Ольга Гренец. Три рассказа

Ольга Гренец. Три рассказа

 

В издательстве «Время» вышла книга Ольги Гренец «Задержи дыхание и другие рассказы». Творчество этой писательницы, пишущей и публикующейся на русском и английском языках, отечественному читателю уже известно довольно хорошо: это четвертая ее книга, вышедшая в России (одна выпущена в США), а короткая проза Ольги Гренец печаталась в журналах и коллективных сборниках. В новую книгу автор включила рассказы, которые выходили в американских и российских журналах в последние три года. Фокус рассказов, как сказано в аннотации, «переносит читателя из Сан-Франциско в Санкт-Петербург и обратно, но на каком бы полушарии персонажи книги ни находились, они органически вписаны в окружающие их реалии современного мира… Многие рассказы до мелочей реалистичны, и всё же читателя не оставляет ощущение, что они, подобно притчам, универсальны и вечны». Предлагаем читателю три рассказа из сборника и предисловие к нему, написанное известным прозаиком Александром Мелиховым (печатается в сокращении).         

 

 

Продавать бананы

Бананы гнили на полу заводского склада на окраине города. В начале октября температура внутри полузаброшенного здания держалась немногим выше нуля. Шкурки бананов серели, покрывались пятнами. Они пролежат от силы ещё неделю, не больше.

Двадцать тонн аккуратно упакованных коробок с нарядными заграничными этикетками и специальными отверстиями для вентиляции возвышались по обе стороны пандуса, предназначенного для отгрузки агрегатов — до зимы завод производил шестьдесят три изделия в день, зимой пришлось остановиться — госзаказ приказал долго жить. Бананы, приобретённые по необеспеченному товарному кредиту, были авантюрой нового исполняющего обязанности начальника цеха, их нужно было срочно продать.

Кому-то такая работёнка пришлась не по вкусу: откуда он взялся, этот парень, на каких условиях договорился об аренде склада, в чей карман потекут денежки? И вообще, каким образом он разжился кредитом, что за связи были нужны для всего этого? Говорили, он — частник, у него свой шиномонтаж, а сюда поставили и все дела перевели, чтобы цех в частные руки передать. К тому времени люди уже много месяцев не получали зарплату, теперь каждый сам должен был позаботиться о себе. Совсем близко маячили финансовые схемы, вроде МММ, а ведь ещё вчера, кажется, люди верили, что в скором будущем деньги будут не нужны.

Ну так что ж, любой, впавший в глубокие раздумья, оправдает ли цель средства, мог свободно идти на улицу.

Бананы не желали ждать результатов философского анализа. Они лежали на складе и портились от холода.

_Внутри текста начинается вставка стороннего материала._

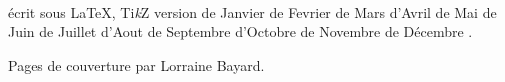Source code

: 
\begin{titlepage}
\,
\vfill

\hfill écrit sous \LaTeX, Ti\emph{k}Z
\renewcommand{\today}{\ifcase\month\or de Janvier \or de Fevrier \or de Mars
                                   \or d'Avril   \or de Mai     \or de Juin
                                   \or de Juillet \or d'Aout \or de Septembre
                                   \or d'Octobre \or de Novembre \or 
                                       de Décembre \fi \number \year}
version \today.

\hfill Pages de couverture par Lorraine Bayard.

\hfill \doclicenseLongText

\hfill \doclicenseImage[imagewidth=10em]
\end{titlepage}
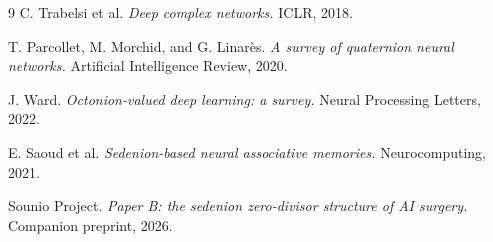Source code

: \documentclass{article}
\begin{document}

\begin{thebibliography}{9}
C. Trabelsi et al.
\emph{Deep complex networks.}
ICLR, 2018.

T. Parcollet, M. Morchid, and G. Linarès.
\emph{A survey of quaternion neural networks.}
Artificial Intelligence Review, 2020.

J. Ward.
\emph{Octonion-valued deep learning: a survey.}
Neural Processing Letters, 2022.

E. Saoud et al.
\emph{Sedenion-based neural associative memories.}
Neurocomputing, 2021.

Sounio Project.
\emph{Paper B: the sedenion zero-divisor structure of AI surgery.}
Companion preprint, 2026.
\end{thebibliography}
\end{document}
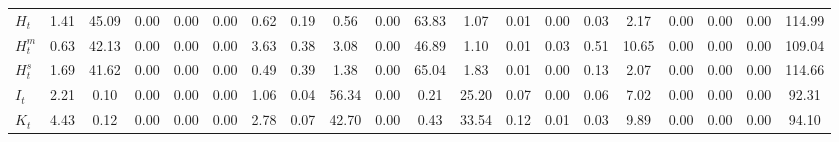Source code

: \begin{center}
\begin{longtable}{lccccccccccccccccccc}
$ H_t                       $	 & 	                1.41	 & 	               45.09	 & 	                0.00	 & 	                0.00	 & 	                0.00	 & 	                0.62	 & 	                0.19	 & 	                0.56	 & 	                0.00	 & 	               63.83	 & 	                1.07	 & 	                0.01	 & 	                0.00	 & 	                0.03	 & 	                2.17	 & 	                0.00	 & 	                0.00	 & 	                0.00	 & 	              114.99 \\ 
$ H^m_t                     $	 & 	                0.63	 & 	               42.13	 & 	                0.00	 & 	                0.00	 & 	                0.00	 & 	                3.63	 & 	                0.38	 & 	                3.08	 & 	                0.00	 & 	               46.89	 & 	                1.10	 & 	                0.01	 & 	                0.03	 & 	                0.51	 & 	               10.65	 & 	                0.00	 & 	                0.00	 & 	                0.00	 & 	              109.04 \\ 
$ H^s_t                     $	 & 	                1.69	 & 	               41.62	 & 	                0.00	 & 	                0.00	 & 	                0.00	 & 	                0.49	 & 	                0.39	 & 	                1.38	 & 	                0.00	 & 	               65.04	 & 	                1.83	 & 	                0.01	 & 	                0.00	 & 	                0.13	 & 	                2.07	 & 	                0.00	 & 	                0.00	 & 	                0.00	 & 	              114.66 \\ 
$ I_t                       $	 & 	                2.21	 & 	                0.10	 & 	                0.00	 & 	                0.00	 & 	                0.00	 & 	                1.06	 & 	                0.04	 & 	               56.34	 & 	                0.00	 & 	                0.21	 & 	               25.20	 & 	                0.07	 & 	                0.00	 & 	                0.06	 & 	                7.02	 & 	                0.00	 & 	                0.00	 & 	                0.00	 & 	               92.31 \\ 
$ K_t                       $	 & 	                4.43	 & 	                0.12	 & 	                0.00	 & 	                0.00	 & 	                0.00	 & 	                2.78	 & 	                0.07	 & 	               42.70	 & 	                0.00	 & 	                0.43	 & 	               33.54	 & 	                0.12	 & 	                0.01	 & 	                0.03	 & 	                9.89	 & 	                0.00	 & 	                0.00	 & 	                0.00	 & 	               94.10 \\ 

\end{longtable}
\end{center}
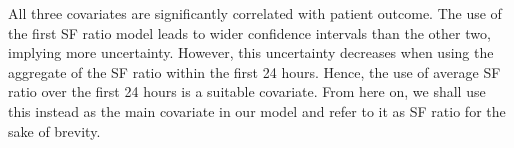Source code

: All three covariates are significantly correlated with patient outcome. The use of the first SF ratio model leads to wider confidence intervals than the other two, implying more uncertainty. However, this uncertainty decreases when using the aggregate of the SF ratio within the first 24 hours. Hence, the use of average SF ratio over the first 24 hours is a suitable covariate. From here on,  we shall use this instead as the main covariate in our model and refer to it as SF ratio for the sake of brevity.  

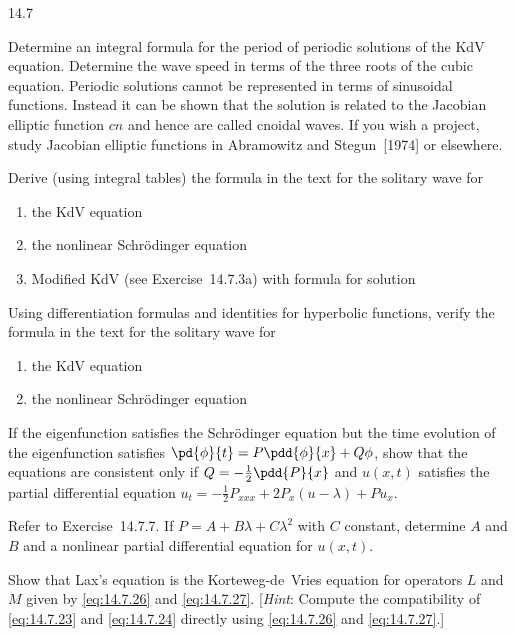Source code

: \begin{exercises}{14.7}
\item Determine an integral formula for the period of periodic solutions of the KdV equation.  Determine the wave speed in terms of the three roots of the cubic equation.  Periodic solutions cannot be represented in terms of sinusoidal functions.  Instead it can be shown that the solution is related to the Jacobian elliptic function $cn$ and hence are called cnoidal waves.  If you wish a project, study Jacobian elliptic functions in Abramowitz and Stegun~[1974] or elsewhere.

\item Derive (using integral tables) the formula in the text for the solitary wave for
\begin{enumerate}
\item[(a)] the KdV equation
\item[(b)] the nonlinear Schr\"odinger equation
\item[(c)] Modified KdV (see Exercise~14.7.3a) with formula for solution
\end{enumerate}

\item Using differentiation formulas and identities for hyperbolic functions, verify the formula in the text for the solitary wave for
\begin{enumerate}
\item[(a)] the KdV equation
\item[(b)] the nonlinear Schr\"odinger equation
\end{enumerate}

\item If the eigenfunction satisfies the Schr\"odinger equation but the time evolution of the eigenfunction satisfies $\pd{\phi}{t} = P\pdd{\phi}{x} + Q\phi$, show that the equations are consistent only if $Q = -\frac{1}{2}\pdd{P}{x}$ and $u(x,t)$ satisfies the partial differential equation $u_t = -\frac{1}{2}P_{xxx} + 2P_x(u - \lambda) + Pu_x$.

\item[\starred] Refer to Exercise~14.7.7.  If $P = A + B\lambda + C\lambda^2$ with $C$ constant, determine $A$ and $B$ and a nonlinear partial differential equation for $u(x,t)$.

\item Show that Lax's equation is the Korteweg-de~Vries equation for operators $L$ and $M$ given by \eqref{eq:14.7.26} and \eqref{eq:14.7.27}.  [\textit{Hint}: Compute the compatibility of \eqref{eq:14.7.23} and \eqref{eq:14.7.24} directly using \eqref{eq:14.7.26} and \eqref{eq:14.7.27}.]


\end{exercises}
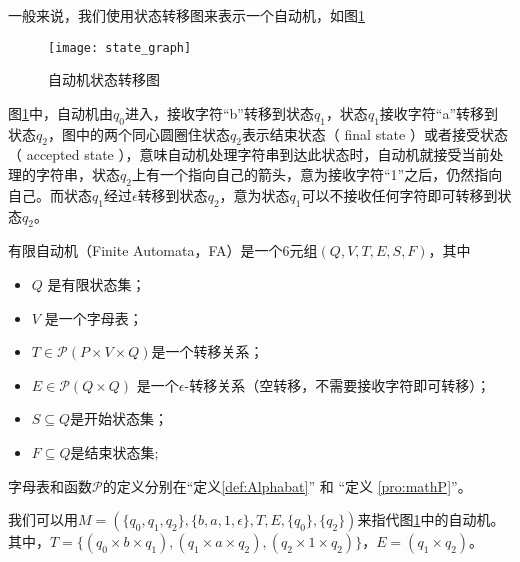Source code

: \begin{remark}
    一般来说，我们使用状态转移图来表示一个自动机，如图\ref{fig:state_graph}
\end{remark}


\begin{figure}[!htbp]
    \centering
    \texttt{[image: state\_graph]}
    \caption{自动机状态转移图}
    \label{fig:state_graph}
\end{figure}

图\ref{fig:state_graph}中，自动机由$q_0$进入，接收字符“b”转移到状态$q_1$，状态$q_1$接收字符“a”转移到状态$q_2$，图中的两个同心圆圈住状态$q_2$表示结束状态（ final state ）或者接受状态（ accepted state ），意味自动机处理字符串到达此状态时，自动机就接受当前处理的字符串，状态$q_2$上有一个指向自己的箭头，意为接收字符“1”之后，仍然指向自己。而状态$q_1$经过$\epsilon$转移到状态$q_2$，意为状态$q_1$可以不接收任何字符即可转移到状态$q_2$。%

\begin{definition}
    有限自动机（Finite Automata，FA）是一个6元组$(Q,V,T,E,S,F)$，其中
    \begin{itemize}
        \item $Q$ 是有限状态集；
        \item $V$ 是一个字母表；
        \item $ T \in \mathcal{P}(P\times V \times Q) $是一个转移关系；
        \item $ E \in \mathcal{P}(Q\times Q)$ 是一个$\epsilon$-转移关系（空转移，不需要接收字符即可转移）；
        \item $ S \subseteq Q $是开始状态集；
        \item $ F \subseteq Q $是结束状态集;
    \end{itemize}
    字母表和函数$\mathcal{P}$的定义分别在“定义\ref{def:Alphabat}” 和 “定义 \ref{pro:mathP}”。
\end{definition}

\begin{example}
    我们可以用$M=(\{q_0,q_1,q_2\},\{b,a,1,\epsilon\},T,E,\{q_0\},\{q_2\})$来指代图\ref{fig:state_graph}中的自动机。其中，$T=\{(q_0 \times b \times q_1),(q_1\times a \times q_2),(q_2\times 1 \times q_2)\}$，$E=(q_1 \times q_2)$。
\end{example}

В вестибюле фабрики коллеги оккупировали единственный городской телефон и поставили дежурного в ватнике покроя  Великой Отечественной отслеживать входящие звонки. Остальные вели обзвон из своих квартир.

Людмила почти сразу выбилась в корифеи продаж, в звёзды, можно сказать, первой величины. Убедила себя вступать в беседу с первым, кто ответит на звонок, и, подавив в себе все ростки смущения, уговаривать, уговаривать. С перестройкой в городе появились «Жёлтые страницы» — Людмила раздобыла себе новенький глянцевый экземпляр 92-го года. Подкрепившись чаёчком, она ставит телефон на кухонный стол, и, перелистывая страницы справочника, помечает подходящие номера.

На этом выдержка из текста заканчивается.